◆ What is expected ◆
When you reach the line containing "#### **Signature**" in the records below, start copying exactly, and stop once you have copied the line containing "#### **Tập hợp Claims trong JWT**".

◆ Supplied information ◆

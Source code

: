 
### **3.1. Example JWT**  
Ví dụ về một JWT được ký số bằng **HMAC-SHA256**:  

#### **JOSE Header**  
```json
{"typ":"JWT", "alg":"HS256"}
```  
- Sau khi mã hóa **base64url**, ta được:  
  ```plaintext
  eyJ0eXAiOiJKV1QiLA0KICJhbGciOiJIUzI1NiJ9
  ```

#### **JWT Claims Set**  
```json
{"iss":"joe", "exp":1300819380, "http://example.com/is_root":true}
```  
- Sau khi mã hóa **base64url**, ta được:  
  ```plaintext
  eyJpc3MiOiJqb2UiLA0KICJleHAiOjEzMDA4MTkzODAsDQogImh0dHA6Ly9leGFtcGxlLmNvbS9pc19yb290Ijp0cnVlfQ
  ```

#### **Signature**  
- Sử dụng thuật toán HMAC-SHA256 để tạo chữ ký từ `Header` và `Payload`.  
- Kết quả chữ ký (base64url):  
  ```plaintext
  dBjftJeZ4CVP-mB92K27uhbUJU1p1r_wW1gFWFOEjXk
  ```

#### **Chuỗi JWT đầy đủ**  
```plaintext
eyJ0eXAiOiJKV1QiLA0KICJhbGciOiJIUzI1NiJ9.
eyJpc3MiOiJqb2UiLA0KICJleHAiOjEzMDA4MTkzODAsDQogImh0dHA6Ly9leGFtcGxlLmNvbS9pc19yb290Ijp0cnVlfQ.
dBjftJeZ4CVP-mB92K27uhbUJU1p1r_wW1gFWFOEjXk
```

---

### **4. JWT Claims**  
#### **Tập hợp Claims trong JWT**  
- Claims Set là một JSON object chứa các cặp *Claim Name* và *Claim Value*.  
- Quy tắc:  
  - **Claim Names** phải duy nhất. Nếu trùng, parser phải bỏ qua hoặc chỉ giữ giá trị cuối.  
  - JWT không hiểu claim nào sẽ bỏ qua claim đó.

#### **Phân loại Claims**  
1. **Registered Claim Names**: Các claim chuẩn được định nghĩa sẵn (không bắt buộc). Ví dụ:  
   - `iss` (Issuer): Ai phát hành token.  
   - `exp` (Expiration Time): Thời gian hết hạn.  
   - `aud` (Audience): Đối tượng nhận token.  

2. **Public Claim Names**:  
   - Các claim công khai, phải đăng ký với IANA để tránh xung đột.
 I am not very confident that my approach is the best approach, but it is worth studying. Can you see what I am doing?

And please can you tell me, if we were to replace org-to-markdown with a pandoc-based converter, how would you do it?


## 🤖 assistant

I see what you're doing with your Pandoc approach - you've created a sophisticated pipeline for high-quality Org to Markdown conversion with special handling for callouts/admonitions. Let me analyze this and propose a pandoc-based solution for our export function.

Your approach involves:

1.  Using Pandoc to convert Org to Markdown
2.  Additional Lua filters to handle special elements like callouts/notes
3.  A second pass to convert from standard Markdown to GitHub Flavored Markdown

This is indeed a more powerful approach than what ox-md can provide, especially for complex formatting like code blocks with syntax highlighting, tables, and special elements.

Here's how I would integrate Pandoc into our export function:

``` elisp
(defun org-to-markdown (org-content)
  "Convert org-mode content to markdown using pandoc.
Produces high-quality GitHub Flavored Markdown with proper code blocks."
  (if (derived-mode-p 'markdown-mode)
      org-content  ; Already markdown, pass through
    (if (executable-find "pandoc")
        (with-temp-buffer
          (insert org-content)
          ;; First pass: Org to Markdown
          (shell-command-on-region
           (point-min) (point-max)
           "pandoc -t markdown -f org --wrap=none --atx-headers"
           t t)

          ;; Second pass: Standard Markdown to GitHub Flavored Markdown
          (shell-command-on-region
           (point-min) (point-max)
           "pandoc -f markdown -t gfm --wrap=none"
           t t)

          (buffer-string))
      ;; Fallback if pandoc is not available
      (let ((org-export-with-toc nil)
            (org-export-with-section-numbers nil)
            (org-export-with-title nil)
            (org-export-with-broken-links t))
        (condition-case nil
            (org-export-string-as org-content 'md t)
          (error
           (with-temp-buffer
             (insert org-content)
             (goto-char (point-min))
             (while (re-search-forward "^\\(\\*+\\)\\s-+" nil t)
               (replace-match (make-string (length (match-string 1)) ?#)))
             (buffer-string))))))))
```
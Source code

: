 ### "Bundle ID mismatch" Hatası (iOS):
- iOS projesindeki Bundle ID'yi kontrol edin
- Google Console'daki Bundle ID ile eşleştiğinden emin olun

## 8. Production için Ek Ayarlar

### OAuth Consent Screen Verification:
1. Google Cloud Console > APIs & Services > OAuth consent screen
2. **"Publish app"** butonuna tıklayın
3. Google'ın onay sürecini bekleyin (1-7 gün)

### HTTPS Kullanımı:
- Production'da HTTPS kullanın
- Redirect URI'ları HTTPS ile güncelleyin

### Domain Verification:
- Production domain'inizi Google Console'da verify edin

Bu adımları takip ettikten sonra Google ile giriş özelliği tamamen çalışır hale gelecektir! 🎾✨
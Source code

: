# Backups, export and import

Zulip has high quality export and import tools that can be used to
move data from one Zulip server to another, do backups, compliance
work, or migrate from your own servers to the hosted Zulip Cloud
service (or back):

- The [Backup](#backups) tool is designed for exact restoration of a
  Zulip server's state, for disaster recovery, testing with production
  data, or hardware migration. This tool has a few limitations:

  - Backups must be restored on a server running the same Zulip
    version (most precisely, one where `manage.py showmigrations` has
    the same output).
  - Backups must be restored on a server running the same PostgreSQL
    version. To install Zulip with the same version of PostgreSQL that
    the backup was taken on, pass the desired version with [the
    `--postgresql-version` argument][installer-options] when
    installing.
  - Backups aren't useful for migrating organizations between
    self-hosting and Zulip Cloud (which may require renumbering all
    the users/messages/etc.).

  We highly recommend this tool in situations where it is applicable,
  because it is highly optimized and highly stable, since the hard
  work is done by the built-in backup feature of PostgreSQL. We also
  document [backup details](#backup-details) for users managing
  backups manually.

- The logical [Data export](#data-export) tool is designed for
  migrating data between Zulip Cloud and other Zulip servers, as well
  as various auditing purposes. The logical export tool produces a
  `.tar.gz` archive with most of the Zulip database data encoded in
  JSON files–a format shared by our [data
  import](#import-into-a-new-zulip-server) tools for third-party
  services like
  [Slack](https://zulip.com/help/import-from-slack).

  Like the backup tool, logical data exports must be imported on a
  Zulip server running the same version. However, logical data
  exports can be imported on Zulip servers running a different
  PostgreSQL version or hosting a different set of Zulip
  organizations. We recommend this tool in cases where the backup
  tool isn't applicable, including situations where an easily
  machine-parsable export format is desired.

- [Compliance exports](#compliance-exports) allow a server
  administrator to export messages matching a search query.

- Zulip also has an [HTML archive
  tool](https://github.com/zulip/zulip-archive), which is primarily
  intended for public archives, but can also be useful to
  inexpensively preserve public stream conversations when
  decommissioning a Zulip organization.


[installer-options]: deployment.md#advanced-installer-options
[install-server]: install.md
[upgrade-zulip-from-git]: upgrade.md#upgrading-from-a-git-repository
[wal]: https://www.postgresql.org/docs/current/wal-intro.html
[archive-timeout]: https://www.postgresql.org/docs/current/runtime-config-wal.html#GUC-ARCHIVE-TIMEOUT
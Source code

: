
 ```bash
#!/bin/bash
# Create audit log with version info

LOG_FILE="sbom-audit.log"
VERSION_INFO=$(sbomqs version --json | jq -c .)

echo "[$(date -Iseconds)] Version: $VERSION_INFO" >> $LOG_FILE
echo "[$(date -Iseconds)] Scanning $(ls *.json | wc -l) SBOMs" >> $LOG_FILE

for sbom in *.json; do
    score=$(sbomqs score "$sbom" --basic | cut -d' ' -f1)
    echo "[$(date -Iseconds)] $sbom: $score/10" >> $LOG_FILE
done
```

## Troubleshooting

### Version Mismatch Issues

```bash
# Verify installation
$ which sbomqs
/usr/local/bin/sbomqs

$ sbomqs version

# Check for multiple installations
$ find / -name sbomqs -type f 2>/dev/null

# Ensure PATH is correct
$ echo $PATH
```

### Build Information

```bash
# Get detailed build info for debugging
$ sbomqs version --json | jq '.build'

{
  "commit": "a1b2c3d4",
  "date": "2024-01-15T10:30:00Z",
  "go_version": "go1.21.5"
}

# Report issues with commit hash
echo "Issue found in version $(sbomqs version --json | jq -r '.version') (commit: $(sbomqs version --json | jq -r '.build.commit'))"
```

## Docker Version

◆ The completed task ◆
#### **Signature**  
- Sử dụng thuật toán HMAC-SHA256 để tạo chữ ký từ `Header` và `Payload`.  
- Kết quả chữ ký (base64url):  
  ```plaintext
  dBjftJeZ4CVP-mB92K27uhbUJU1p1r_wW1gFWFOEjXk
  ```

#### **Chuỗi JWT đầy đủ**  
```plaintext
eyJ0eXAiOiJKV1QiLA0KICJhbGciOiJIUzI1NiJ9.
eyJpc3MiOiJqb2UiLA0KICJleHAiOjEzMDA4MTkzODAsDQogImh0dHA6Ly9leGFtcGxlLmNvbS9pc19yb290Ijp0cnVlfQ.
dBjftJeZ4CVP-mB92K27uhbUJU1p1r_wW1gFWFOEjXk
```

---

### **4. JWT Claims**  
#### **Tập hợp Claims trong JWT**  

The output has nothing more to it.